Your task - Look for the word "topic" in the entries and copy each line where it appears.
##### Dataset records #####
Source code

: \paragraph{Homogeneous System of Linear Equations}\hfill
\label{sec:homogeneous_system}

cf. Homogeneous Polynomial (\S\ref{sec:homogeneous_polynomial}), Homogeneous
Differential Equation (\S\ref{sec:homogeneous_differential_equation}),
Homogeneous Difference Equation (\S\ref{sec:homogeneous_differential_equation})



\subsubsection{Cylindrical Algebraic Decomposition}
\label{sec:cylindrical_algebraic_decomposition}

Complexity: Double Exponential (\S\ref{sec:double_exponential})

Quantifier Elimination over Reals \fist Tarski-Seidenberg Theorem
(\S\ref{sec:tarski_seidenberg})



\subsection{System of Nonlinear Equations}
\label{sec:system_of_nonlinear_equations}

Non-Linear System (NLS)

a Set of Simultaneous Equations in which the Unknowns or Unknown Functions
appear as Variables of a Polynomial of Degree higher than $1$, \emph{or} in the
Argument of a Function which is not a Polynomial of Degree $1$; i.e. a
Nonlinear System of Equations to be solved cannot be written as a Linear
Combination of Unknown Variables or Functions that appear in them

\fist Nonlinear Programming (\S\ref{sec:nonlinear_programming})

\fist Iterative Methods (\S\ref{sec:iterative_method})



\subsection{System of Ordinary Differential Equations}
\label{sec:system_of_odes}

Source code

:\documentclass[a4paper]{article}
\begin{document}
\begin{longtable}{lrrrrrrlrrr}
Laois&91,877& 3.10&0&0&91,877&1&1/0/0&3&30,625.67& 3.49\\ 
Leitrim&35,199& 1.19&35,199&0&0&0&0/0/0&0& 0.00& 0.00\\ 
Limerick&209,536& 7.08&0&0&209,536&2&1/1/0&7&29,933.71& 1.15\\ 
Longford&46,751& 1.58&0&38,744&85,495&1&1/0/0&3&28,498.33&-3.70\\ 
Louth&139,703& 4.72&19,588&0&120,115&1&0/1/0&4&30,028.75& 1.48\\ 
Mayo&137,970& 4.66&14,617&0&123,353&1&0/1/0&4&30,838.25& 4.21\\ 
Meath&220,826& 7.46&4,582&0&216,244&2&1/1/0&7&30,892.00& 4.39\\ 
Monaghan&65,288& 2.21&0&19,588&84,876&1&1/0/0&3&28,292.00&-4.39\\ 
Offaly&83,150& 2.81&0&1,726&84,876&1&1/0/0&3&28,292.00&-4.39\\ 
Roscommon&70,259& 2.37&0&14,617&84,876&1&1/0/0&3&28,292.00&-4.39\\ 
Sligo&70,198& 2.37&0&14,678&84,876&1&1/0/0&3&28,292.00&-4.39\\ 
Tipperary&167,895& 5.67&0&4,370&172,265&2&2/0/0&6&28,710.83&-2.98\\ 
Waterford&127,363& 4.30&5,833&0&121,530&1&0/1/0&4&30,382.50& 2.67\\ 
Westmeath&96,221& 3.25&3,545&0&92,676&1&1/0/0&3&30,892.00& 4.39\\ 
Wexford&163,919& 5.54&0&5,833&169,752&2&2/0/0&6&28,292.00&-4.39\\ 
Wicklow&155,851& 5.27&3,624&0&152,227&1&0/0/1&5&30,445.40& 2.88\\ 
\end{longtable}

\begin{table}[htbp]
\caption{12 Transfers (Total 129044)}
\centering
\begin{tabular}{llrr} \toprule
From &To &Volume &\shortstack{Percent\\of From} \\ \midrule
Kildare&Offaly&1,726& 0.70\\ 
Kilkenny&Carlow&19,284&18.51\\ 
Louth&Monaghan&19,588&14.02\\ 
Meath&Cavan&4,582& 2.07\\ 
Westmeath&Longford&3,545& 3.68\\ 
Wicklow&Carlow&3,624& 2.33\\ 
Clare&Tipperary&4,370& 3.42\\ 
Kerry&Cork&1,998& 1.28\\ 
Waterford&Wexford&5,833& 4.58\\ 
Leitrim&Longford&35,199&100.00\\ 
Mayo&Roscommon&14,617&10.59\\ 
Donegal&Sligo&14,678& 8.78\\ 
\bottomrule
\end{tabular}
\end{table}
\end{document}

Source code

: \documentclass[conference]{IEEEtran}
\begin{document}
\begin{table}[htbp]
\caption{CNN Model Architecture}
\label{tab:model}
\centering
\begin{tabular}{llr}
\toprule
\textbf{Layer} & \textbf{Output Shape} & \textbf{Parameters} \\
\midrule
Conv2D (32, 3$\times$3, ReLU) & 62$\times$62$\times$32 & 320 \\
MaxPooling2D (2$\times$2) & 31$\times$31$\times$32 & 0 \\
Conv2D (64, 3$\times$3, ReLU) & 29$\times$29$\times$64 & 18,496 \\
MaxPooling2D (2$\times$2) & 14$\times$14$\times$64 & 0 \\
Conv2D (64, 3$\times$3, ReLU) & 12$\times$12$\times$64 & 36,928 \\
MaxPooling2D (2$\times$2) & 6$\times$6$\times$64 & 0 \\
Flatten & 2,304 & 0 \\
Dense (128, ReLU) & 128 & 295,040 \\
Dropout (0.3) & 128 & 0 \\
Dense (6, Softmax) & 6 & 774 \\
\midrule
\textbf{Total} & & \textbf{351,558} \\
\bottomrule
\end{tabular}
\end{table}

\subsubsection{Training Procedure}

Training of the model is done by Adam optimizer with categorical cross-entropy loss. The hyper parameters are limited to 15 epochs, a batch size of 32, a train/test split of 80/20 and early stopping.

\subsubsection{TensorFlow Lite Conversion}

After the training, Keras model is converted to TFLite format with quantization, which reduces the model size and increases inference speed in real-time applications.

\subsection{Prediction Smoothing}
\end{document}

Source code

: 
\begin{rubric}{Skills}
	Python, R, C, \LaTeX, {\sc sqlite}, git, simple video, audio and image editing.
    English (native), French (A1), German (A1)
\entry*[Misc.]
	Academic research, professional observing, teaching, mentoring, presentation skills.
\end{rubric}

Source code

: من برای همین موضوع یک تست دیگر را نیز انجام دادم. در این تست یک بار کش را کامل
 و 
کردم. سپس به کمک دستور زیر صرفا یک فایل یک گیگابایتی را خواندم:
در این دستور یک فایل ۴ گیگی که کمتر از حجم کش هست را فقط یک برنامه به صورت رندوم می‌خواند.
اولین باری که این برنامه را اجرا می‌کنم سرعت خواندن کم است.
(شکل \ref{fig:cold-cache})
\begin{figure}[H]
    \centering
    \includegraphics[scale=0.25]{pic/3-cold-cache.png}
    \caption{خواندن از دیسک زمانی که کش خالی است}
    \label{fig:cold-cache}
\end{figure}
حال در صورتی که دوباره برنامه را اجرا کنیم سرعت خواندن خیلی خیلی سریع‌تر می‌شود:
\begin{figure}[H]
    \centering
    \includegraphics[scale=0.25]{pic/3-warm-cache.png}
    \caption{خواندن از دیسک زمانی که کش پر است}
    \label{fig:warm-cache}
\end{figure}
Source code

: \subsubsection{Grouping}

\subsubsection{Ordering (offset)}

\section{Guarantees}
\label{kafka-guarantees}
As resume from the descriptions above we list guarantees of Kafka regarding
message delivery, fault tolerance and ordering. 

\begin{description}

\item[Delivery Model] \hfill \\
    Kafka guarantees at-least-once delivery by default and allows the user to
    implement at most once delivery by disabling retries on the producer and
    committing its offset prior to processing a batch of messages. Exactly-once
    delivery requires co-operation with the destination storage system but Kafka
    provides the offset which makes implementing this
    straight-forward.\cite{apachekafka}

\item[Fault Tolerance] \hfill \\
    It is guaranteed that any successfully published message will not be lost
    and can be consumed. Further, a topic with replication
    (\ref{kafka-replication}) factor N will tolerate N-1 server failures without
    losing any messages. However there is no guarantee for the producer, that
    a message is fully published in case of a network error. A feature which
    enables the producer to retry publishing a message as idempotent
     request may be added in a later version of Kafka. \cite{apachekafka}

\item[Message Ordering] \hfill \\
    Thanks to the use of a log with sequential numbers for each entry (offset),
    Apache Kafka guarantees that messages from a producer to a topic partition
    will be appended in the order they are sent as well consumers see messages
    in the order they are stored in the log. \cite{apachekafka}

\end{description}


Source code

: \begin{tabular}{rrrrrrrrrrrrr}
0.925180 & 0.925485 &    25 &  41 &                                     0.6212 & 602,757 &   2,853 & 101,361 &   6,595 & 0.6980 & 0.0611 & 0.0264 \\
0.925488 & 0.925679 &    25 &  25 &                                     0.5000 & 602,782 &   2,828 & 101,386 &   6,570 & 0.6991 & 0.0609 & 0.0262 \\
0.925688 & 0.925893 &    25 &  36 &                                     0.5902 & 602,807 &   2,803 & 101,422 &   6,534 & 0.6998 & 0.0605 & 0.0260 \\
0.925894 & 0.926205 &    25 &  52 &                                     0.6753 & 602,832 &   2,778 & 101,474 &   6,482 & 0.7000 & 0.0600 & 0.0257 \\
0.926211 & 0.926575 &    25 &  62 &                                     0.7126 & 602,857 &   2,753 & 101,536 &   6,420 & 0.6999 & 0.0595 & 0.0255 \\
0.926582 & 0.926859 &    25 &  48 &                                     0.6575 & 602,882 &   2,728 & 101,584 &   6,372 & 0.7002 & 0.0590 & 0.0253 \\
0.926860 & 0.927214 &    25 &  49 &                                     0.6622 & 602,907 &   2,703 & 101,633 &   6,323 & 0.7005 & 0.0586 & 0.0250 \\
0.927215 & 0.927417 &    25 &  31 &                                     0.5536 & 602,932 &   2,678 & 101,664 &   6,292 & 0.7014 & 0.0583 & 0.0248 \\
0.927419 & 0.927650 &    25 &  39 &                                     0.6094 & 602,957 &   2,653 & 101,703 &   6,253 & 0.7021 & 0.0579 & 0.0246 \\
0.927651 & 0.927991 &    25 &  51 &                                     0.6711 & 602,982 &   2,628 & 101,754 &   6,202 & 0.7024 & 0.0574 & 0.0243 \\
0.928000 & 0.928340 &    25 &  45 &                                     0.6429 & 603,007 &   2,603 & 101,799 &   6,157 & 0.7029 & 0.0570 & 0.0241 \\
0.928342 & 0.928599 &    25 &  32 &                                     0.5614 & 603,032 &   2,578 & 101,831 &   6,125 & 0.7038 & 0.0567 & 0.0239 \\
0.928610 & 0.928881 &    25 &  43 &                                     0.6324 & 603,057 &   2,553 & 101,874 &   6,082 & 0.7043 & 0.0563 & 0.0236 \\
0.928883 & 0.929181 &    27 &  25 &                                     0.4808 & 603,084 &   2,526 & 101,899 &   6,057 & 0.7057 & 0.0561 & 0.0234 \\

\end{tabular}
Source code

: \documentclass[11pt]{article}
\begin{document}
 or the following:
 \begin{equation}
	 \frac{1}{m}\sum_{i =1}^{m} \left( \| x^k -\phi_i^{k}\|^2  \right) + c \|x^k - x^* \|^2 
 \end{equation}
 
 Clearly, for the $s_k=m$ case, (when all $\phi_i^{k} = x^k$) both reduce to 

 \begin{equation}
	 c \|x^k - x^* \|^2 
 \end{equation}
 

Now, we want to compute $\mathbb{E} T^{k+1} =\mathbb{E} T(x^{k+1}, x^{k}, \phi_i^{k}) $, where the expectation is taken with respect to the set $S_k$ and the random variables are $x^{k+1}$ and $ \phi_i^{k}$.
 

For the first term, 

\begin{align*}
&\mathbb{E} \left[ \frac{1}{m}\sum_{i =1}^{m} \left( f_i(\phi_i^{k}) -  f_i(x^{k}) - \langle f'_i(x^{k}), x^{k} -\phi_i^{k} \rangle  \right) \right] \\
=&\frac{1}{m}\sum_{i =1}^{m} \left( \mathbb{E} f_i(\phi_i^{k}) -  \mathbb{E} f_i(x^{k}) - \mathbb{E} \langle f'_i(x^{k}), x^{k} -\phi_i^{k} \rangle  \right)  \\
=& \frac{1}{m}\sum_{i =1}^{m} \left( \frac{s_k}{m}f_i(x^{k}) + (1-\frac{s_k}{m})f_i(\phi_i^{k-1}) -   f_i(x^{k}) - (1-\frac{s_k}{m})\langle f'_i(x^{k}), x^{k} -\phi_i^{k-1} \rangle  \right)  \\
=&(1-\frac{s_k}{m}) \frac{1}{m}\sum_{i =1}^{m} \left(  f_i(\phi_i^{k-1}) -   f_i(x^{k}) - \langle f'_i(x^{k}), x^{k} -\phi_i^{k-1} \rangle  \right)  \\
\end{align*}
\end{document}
#####
Exercise answer -
    and can be consumed. Further, a topic with replication
    Apache Kafka guarantees that messages from a producer to a topic partition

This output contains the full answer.